▶ **Prompt**: Copy the lines below exactly, starting at the line that contains "- Email: support@sc40app.com" and stopping after the last line, and include no other lines.
*** Opening of Data shown ***
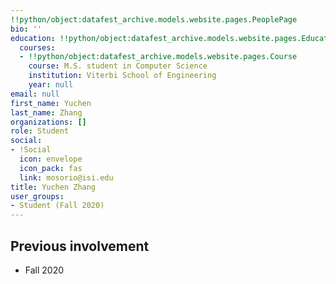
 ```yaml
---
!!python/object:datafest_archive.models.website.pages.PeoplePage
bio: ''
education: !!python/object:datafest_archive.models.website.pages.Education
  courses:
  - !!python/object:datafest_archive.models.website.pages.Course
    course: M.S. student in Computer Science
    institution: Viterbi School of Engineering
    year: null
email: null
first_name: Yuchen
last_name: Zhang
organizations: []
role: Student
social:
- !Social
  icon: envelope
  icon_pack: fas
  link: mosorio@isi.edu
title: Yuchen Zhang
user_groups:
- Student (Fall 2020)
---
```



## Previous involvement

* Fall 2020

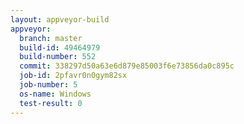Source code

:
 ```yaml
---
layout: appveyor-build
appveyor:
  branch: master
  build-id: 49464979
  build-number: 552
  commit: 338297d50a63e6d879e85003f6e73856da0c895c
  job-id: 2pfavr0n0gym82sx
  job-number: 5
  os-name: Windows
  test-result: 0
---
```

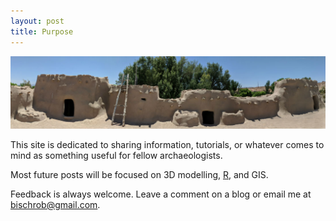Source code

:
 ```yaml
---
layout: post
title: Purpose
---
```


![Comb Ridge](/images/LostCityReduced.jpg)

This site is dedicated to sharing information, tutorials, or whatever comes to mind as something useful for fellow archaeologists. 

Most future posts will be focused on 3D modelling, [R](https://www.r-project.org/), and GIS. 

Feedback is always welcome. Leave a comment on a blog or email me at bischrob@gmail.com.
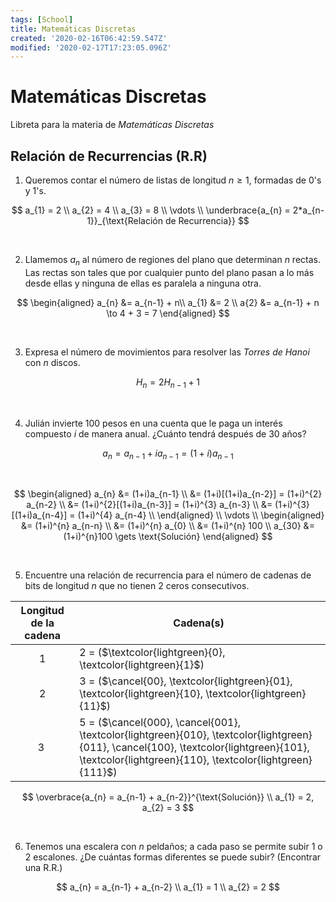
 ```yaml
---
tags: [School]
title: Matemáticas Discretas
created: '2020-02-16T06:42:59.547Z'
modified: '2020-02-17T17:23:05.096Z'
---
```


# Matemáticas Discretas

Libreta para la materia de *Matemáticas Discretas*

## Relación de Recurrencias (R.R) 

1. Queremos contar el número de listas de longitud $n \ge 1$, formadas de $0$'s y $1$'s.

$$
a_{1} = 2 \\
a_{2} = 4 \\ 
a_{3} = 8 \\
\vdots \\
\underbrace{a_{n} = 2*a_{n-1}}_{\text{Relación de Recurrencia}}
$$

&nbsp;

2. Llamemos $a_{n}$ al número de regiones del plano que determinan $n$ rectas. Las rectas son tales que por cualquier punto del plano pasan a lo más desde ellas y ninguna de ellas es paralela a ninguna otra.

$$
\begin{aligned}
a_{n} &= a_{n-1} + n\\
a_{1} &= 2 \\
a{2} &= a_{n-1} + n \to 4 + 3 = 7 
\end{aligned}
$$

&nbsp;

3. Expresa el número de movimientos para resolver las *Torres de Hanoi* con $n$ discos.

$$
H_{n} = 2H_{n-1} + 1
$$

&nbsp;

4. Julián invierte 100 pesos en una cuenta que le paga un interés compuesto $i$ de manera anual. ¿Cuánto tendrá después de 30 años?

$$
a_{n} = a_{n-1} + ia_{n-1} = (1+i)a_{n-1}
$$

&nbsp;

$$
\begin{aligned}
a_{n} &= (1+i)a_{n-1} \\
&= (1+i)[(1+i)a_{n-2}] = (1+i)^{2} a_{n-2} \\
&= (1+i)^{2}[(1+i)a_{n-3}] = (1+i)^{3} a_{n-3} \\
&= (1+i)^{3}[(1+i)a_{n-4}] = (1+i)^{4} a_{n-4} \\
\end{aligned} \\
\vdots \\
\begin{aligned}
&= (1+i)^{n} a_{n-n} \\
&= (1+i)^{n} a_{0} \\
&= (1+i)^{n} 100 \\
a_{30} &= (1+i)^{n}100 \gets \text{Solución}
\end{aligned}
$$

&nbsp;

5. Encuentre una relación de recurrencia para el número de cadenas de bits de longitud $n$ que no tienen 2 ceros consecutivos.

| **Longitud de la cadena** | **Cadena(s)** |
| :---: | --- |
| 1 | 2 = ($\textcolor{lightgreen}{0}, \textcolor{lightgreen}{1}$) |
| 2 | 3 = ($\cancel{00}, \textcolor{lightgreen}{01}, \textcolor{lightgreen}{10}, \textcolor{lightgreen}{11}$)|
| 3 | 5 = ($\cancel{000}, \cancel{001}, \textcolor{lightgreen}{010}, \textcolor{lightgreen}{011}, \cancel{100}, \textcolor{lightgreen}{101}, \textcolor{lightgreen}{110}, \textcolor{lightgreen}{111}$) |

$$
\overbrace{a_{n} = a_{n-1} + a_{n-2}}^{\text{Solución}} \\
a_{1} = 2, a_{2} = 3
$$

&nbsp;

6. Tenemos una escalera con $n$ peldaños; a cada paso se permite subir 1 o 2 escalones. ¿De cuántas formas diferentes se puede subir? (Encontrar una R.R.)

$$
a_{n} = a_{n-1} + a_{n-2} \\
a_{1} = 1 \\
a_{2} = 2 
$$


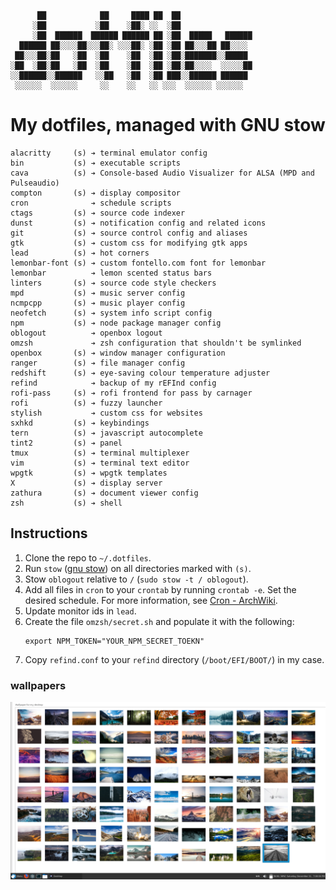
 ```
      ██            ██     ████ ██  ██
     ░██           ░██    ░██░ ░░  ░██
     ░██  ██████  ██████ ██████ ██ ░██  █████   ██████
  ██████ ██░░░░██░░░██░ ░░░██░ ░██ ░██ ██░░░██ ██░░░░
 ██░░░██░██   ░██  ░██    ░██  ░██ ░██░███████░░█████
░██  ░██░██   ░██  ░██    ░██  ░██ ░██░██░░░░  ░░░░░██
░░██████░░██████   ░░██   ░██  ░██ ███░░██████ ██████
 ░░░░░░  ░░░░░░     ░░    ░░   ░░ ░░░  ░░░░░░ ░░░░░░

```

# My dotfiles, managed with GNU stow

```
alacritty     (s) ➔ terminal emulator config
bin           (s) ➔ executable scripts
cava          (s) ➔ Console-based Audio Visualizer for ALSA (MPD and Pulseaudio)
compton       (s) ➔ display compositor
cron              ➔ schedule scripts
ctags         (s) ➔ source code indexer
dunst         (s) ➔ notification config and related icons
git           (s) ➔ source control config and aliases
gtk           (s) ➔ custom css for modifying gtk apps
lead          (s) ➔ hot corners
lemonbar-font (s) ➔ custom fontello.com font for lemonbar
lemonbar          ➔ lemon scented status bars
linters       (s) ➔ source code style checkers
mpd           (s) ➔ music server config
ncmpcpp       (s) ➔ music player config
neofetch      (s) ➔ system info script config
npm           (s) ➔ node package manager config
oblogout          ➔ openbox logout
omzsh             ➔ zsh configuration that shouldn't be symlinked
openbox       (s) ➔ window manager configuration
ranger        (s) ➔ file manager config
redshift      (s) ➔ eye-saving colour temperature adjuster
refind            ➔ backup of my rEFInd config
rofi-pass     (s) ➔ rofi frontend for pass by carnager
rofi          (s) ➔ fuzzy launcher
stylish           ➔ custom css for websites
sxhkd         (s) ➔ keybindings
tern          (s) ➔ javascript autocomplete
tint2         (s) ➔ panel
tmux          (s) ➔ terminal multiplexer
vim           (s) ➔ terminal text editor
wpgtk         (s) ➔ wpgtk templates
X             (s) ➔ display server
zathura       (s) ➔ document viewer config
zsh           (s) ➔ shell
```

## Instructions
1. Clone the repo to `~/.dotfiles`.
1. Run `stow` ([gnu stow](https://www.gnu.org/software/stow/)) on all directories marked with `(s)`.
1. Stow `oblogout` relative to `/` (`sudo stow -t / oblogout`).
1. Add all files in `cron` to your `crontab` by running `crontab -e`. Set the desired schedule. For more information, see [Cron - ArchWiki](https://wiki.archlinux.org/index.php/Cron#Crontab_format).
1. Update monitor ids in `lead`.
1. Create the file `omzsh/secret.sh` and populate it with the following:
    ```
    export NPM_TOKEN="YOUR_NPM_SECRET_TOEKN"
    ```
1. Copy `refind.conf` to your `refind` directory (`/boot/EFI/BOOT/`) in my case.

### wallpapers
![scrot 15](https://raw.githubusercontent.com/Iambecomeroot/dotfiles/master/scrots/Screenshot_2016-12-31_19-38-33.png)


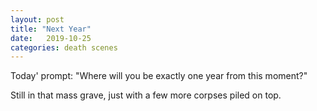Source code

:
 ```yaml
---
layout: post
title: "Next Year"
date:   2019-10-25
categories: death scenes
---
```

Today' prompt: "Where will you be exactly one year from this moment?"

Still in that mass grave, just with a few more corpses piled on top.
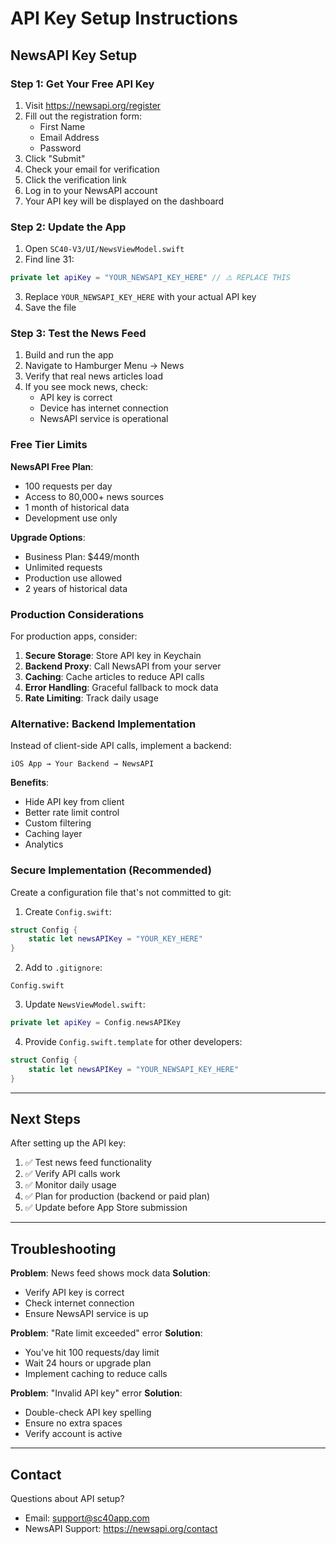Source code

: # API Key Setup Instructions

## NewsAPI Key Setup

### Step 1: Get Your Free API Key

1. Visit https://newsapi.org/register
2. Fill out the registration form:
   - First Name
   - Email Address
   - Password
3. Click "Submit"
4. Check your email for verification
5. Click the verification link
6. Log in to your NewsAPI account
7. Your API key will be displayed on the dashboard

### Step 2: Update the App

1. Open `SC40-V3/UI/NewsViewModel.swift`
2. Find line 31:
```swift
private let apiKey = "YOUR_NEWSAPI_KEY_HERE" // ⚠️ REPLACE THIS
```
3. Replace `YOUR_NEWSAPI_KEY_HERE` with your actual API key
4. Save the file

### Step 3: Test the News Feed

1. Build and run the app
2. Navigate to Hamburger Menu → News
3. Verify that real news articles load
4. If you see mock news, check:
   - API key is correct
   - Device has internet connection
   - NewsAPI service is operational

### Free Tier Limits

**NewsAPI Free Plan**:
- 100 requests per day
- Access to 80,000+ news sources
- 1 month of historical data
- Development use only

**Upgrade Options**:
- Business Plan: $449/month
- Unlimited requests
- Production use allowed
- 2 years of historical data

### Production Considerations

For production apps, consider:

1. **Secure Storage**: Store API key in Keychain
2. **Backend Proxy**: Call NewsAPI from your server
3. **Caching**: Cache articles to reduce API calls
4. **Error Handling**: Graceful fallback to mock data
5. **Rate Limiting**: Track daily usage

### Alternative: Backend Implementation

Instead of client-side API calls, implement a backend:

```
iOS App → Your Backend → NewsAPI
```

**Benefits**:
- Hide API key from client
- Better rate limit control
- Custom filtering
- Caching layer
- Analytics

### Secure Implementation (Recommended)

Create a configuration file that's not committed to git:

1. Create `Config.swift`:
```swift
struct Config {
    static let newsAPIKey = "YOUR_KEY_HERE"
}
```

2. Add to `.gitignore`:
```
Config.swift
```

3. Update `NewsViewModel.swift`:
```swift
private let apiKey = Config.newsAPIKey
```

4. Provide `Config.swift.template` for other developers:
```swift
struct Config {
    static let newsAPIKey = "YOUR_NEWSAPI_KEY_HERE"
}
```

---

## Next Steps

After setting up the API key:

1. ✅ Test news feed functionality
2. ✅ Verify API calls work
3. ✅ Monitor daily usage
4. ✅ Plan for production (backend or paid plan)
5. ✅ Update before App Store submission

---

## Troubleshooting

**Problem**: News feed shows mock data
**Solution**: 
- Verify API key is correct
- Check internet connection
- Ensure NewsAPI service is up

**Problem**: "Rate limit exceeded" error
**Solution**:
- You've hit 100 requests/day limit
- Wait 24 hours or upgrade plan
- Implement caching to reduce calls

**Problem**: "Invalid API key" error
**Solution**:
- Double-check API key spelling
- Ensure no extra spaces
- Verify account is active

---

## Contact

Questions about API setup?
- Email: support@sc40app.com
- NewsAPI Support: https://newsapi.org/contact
*** Close of Data shown ***
▶ **Written response**:
- Email: support@sc40app.com
- NewsAPI Support: https://newsapi.org/contact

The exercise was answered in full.